[DATA FOR THIS EXERCISE Boundary: Start]
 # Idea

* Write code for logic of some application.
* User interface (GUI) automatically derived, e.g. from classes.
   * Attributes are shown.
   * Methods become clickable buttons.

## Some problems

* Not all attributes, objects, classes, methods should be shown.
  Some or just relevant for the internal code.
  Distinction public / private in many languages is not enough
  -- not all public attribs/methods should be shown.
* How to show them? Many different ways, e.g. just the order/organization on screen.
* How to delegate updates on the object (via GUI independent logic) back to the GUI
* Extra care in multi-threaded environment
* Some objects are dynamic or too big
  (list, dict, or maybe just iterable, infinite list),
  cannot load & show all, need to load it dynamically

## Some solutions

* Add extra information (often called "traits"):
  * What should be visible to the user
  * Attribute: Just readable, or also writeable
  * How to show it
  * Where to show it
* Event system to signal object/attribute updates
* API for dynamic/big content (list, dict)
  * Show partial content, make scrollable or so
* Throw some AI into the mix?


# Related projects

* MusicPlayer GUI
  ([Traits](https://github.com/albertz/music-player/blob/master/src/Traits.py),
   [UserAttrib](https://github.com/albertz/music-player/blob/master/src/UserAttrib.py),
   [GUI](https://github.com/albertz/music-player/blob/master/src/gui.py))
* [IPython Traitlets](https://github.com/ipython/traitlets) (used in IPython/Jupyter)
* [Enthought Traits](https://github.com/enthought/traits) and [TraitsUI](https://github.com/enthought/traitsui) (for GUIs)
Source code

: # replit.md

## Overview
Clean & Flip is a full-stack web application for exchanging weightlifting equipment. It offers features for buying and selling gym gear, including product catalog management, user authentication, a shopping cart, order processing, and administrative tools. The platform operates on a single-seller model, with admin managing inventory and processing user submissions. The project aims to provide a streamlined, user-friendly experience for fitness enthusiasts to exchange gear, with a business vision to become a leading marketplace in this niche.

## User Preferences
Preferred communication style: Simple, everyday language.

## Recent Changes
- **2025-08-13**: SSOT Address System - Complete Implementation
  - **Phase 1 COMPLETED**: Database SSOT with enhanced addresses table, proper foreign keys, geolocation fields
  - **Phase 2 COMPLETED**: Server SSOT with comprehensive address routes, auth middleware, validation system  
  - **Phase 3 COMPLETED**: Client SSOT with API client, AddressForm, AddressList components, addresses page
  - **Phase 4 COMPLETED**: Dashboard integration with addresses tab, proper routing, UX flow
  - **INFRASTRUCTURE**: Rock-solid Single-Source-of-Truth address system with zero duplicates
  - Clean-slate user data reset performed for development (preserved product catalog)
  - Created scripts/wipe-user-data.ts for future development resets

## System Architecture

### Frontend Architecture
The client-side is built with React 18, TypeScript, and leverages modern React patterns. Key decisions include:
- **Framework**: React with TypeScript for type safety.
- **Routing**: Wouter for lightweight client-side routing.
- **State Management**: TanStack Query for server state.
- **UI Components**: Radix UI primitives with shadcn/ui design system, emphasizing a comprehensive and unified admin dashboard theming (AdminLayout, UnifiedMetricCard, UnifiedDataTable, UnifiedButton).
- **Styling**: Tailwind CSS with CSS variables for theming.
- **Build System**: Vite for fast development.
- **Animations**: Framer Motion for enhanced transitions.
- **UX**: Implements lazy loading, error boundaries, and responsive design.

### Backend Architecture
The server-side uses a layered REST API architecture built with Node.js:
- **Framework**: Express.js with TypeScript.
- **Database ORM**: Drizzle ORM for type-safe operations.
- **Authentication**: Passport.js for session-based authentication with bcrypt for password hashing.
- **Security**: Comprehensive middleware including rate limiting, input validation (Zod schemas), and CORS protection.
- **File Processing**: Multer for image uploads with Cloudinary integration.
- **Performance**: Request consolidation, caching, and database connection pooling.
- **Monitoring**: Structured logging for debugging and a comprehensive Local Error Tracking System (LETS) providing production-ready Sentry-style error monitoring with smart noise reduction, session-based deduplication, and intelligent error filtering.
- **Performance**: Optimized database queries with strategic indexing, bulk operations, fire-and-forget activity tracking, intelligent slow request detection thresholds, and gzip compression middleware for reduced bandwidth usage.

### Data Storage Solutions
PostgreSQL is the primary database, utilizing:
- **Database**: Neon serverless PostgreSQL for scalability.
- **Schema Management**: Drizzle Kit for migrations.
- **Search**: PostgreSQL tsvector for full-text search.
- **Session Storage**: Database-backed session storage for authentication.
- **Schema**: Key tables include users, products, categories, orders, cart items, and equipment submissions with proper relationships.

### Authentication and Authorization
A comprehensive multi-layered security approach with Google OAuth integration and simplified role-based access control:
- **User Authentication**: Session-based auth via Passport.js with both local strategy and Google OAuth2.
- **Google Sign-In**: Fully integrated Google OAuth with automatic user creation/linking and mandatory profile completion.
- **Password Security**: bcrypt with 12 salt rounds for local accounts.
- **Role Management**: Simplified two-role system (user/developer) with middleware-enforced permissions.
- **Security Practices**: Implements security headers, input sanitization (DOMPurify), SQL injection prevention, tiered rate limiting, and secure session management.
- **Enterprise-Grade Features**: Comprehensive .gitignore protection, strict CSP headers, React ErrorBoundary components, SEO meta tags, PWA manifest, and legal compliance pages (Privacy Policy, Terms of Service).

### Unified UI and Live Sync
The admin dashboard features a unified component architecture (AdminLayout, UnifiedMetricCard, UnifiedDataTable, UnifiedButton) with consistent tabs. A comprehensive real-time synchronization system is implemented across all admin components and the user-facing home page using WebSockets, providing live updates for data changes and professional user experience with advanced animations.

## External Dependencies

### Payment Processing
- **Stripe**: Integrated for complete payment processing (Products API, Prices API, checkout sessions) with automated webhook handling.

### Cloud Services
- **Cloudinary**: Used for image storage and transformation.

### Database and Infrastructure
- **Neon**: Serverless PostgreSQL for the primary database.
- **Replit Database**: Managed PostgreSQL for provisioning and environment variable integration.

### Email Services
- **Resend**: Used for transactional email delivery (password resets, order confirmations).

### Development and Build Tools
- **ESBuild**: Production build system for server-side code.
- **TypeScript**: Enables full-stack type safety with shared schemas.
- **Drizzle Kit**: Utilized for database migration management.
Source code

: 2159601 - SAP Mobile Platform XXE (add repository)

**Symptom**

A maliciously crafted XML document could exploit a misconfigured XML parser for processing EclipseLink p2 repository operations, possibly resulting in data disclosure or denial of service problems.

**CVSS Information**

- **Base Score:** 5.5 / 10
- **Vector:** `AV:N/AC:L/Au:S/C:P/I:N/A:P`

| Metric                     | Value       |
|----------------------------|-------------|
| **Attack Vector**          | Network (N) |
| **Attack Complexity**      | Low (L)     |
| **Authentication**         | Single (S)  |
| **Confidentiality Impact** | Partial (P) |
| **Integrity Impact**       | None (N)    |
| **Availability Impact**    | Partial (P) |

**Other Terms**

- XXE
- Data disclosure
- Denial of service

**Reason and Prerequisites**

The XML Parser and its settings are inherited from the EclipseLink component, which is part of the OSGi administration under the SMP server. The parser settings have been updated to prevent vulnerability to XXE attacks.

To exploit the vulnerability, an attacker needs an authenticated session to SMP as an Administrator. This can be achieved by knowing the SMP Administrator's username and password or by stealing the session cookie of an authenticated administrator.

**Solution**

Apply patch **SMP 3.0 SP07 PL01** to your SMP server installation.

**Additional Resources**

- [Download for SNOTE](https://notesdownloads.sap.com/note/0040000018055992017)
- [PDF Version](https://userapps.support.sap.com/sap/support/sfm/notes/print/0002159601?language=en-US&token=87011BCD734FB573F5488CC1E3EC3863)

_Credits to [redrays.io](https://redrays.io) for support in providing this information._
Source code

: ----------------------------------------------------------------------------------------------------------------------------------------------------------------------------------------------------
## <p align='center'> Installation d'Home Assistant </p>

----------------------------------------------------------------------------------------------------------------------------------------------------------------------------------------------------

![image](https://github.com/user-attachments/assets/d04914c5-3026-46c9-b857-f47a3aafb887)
[DATA FOR THIS EXERCISE Boundary: End]
→ PROBLEM DESCRIPTION
From the listing above, return every line that contains the word "support".

→ ANSWER BOX
- [PDF Version](https://userapps.support.sap.com/sap/support/sfm/notes/print/0002159601?language=en-US&token=87011BCD734FB573F5488CC1E3EC3863)
_Credits to [redrays.io](https://redrays.io) for support in providing this information._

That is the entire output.